- DIRECTIONS
Could you set down exactly the lines that start at the one containing "4. Only cancel" and end at the final line of the material below?

- INPUT

______________________________

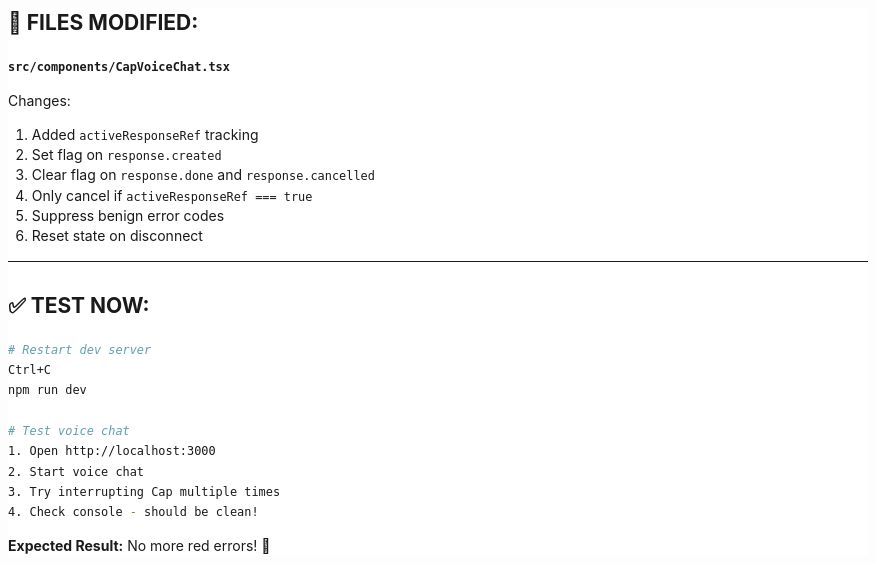 
## 📝 **FILES MODIFIED:**

**`src/components/CapVoiceChat.tsx`**

Changes:
1. Added `activeResponseRef` tracking
2. Set flag on `response.created`
3. Clear flag on `response.done` and `response.cancelled`
4. Only cancel if `activeResponseRef === true`
5. Suppress benign error codes
6. Reset state on disconnect

---

## ✅ **TEST NOW:**

```bash
# Restart dev server
Ctrl+C
npm run dev

# Test voice chat
1. Open http://localhost:3000
2. Start voice chat
3. Try interrupting Cap multiple times
4. Check console - should be clean!
```

**Expected Result:** No more red errors! 🎉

______________________________

- EXPECTED ANSWER
4. Only cancel if `activeResponseRef === true`
5. Suppress benign error codes
6. Reset state on disconnect

---

## ✅ **TEST NOW:**

```bash
# Restart dev server
Ctrl+C
npm run dev

# Test voice chat
1. Open http://localhost:3000
2. Start voice chat
3. Try interrupting Cap multiple times
4. Check console - should be clean!
```

**Expected Result:** No more red errors! 🎉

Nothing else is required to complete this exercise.